Work to be completed
Search the listing below for the word "with", and copy every line in which it turns up.
** Opening Extracted material block **
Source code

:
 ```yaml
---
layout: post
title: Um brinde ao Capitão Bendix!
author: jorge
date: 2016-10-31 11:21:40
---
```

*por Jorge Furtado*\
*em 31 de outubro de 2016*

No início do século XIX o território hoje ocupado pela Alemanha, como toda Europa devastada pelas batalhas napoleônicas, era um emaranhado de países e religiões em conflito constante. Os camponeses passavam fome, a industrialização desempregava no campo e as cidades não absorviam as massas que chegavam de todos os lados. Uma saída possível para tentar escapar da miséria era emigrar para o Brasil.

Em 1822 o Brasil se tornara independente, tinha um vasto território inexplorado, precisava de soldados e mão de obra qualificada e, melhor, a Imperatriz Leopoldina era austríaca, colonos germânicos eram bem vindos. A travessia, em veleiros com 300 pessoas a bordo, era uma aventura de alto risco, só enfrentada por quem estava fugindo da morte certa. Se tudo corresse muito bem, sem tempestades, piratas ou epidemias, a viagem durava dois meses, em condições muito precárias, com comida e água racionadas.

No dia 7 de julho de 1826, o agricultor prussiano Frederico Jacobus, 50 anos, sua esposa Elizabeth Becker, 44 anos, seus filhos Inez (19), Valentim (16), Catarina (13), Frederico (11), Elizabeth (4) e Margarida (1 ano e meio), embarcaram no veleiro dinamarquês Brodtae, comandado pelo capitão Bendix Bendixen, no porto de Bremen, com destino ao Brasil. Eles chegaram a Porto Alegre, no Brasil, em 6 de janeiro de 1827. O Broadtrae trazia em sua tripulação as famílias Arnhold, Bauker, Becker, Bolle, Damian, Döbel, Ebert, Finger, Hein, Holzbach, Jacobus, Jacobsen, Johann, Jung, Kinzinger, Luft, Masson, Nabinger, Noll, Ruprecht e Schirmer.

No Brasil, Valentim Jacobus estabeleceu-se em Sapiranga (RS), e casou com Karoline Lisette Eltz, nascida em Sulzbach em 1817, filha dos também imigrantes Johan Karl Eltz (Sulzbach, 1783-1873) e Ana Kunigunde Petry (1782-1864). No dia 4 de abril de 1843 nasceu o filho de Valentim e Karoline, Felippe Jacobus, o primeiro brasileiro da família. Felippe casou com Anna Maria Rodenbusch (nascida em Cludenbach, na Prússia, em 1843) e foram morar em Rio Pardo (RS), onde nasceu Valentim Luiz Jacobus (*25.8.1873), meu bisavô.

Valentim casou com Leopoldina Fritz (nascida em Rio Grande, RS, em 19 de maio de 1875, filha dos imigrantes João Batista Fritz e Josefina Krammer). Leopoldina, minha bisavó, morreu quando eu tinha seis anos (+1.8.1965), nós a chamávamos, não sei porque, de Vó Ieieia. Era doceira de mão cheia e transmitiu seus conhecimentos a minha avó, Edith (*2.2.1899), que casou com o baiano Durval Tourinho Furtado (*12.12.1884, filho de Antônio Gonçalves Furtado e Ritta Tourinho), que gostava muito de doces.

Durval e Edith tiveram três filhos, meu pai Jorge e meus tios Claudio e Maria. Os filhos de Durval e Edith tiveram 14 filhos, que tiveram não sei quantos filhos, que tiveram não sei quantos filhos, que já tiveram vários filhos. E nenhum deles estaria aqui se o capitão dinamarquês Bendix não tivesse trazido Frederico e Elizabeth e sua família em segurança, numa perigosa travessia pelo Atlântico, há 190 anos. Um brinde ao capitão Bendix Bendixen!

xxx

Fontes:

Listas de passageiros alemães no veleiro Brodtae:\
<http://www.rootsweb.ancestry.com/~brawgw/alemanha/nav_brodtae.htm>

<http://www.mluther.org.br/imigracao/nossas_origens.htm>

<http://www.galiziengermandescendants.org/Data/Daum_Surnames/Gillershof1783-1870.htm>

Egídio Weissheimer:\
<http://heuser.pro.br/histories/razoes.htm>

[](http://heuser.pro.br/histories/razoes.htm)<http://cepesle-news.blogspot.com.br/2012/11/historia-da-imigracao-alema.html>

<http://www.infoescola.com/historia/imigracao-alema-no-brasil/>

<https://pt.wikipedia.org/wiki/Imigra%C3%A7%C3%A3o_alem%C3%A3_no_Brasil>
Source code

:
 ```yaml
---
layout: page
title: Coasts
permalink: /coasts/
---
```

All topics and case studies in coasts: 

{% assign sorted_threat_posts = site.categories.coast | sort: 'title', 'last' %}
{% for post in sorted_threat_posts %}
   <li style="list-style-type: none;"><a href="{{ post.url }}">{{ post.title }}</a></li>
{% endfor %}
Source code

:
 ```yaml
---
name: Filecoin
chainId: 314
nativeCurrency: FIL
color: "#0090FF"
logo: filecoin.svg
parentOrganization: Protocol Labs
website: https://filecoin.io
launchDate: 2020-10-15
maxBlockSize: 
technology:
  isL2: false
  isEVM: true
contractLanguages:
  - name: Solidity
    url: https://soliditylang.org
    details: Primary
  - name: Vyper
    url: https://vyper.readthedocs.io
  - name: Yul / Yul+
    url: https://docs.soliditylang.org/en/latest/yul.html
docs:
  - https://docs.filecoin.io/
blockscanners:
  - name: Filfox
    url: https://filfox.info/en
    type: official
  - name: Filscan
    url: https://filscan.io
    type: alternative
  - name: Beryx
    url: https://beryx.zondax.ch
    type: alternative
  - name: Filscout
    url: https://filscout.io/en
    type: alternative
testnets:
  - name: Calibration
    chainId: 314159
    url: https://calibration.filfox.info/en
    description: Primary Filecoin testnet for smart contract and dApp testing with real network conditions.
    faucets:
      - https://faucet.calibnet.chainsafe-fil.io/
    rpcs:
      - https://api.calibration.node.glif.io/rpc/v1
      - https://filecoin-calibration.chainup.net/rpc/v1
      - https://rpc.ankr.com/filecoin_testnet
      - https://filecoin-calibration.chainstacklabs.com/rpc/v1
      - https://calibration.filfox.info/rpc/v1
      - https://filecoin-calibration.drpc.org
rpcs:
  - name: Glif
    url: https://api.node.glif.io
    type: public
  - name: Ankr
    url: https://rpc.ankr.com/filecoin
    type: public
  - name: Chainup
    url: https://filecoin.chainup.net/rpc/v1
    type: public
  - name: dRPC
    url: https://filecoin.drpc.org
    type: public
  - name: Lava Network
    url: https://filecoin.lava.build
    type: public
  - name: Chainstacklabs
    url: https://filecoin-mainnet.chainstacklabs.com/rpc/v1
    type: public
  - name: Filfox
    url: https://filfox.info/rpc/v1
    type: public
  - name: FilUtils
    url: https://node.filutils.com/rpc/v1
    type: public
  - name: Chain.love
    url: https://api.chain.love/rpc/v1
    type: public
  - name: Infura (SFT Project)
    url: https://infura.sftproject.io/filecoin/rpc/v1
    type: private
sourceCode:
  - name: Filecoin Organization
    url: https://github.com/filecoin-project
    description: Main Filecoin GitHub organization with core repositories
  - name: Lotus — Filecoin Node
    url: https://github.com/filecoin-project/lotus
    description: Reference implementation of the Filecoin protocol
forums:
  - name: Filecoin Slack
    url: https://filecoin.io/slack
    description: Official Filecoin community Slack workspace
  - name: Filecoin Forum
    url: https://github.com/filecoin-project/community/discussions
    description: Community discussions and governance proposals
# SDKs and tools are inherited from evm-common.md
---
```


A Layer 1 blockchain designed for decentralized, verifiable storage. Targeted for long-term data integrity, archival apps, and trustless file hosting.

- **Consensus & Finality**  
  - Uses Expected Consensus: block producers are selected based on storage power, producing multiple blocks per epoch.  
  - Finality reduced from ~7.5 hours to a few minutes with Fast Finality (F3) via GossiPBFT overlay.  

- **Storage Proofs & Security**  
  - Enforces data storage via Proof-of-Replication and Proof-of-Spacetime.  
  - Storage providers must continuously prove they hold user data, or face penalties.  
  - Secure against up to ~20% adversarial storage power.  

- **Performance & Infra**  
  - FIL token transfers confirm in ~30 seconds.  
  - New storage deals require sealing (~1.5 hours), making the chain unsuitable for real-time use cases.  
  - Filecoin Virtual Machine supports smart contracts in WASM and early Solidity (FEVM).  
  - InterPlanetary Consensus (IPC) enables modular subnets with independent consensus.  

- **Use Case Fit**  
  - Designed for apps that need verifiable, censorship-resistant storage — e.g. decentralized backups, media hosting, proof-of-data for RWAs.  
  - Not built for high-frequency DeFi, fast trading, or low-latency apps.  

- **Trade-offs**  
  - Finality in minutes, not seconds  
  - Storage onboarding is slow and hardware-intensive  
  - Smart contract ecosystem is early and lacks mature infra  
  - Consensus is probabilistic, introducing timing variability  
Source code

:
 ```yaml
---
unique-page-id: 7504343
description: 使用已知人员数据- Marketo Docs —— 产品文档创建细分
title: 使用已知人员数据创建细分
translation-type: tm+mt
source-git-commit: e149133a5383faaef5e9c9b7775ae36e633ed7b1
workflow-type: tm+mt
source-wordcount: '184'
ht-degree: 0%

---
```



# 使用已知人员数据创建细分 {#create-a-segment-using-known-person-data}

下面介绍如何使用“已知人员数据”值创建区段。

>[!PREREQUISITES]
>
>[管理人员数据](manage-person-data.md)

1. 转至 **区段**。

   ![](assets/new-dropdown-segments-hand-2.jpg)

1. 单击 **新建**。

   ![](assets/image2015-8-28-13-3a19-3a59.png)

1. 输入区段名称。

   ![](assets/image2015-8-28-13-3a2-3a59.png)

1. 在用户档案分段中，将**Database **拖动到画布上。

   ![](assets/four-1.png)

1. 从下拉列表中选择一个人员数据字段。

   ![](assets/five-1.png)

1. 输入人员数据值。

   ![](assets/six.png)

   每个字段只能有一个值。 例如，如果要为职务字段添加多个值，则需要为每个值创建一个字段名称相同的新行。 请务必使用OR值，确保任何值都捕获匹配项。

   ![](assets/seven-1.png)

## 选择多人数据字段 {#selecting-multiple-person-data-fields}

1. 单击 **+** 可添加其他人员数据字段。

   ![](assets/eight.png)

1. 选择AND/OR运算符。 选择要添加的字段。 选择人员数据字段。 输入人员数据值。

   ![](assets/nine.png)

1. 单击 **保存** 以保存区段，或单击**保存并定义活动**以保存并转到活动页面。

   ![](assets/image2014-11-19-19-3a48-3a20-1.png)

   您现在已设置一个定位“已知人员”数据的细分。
** Closing Extracted material block **
Task output
    description: Primary Filecoin testnet for smart contract and dApp testing with real network conditions.
    description: Main Filecoin GitHub organization with core repositories
  - Finality reduced from ~7.5 hours to a few minutes with Fast Finality (F3) via GossiPBFT overlay.  
  - InterPlanetary Consensus (IPC) enables modular subnets with independent consensus.  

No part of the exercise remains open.